Insurgências afetivas: novas texturas para a existência
Nos momentos em que me debruço sobre a escritura dos pensamentos que compartilho aqui, não venho com intenções de um quase jornalismo cultural ou uma quase crítica de arte ou uma quase análise de conjuntura ou uma quase filosofia. São processos de uma percepção menor que atravessam nossos devires, nossa poiética, sugestões ou pistas de pequenas máquinas de guerra, cartografias de texturas éticas, estéticas e políticas possíveis.
São modos de produzir visibilidade sobre o que pode acontecer na emergência dos encontros no contexto da arte: quando há contágio entre os corpos, nas fissuras abertas nesse atravessamento, abre-se a possibilidade da produção de uma nova suavidade.
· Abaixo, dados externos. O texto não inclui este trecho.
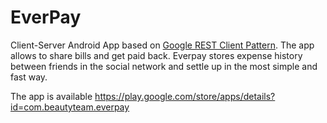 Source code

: # EverPay

Client-Server Android App based on [Google REST Client Pattern](https://dl.google.com/googleio/2010/android-developing-RESTful-android-apps.pdf).
The app allows to share bills and get paid back. Everpay stores expense history between friends in the social network and settle up in the most simple and fast way.

The app is available 
https://play.google.com/store/apps/details?id=com.beautyteam.everpay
Insisto na potência da arte enquanto dispositivo de produção de vida. Isso tem a ver com propor a experimentação dos sabores e saberes do acontecimento e permitir a passagem de um devir-artista da humanidade que habita em nós. Essa humanidade que é inventada e que, justamente por isso, pode ser recriada sempre, que pode ser afirmada na ternura dos bons encontros e a arte se apresenta aqui como um possível, uma potência de acontecer e atualizar essas forças criadoras.
É certo que somos atravessados por afetos disparados como flechas e nem sempre encontramos linhas de expressão no verbo, nos dizeres, na palavra, ou em gramáticas mais ortodoxas. Por isso temos a possibilidade de explorar a linguagem que habita nos sons, nas cores, nos gestos, nas imagens, nos sabores, nos movimentos, no corpo.
Criançar: Experimentar um devir-criança, criar mundos, territórios afetivos insurgentes onde possamos ensaiar a invenção da invenção, a sempre singular e encantadora potência de criar e habitar mundos heterogêneos, povoados de estranhezas legítimas e fluxos de vida.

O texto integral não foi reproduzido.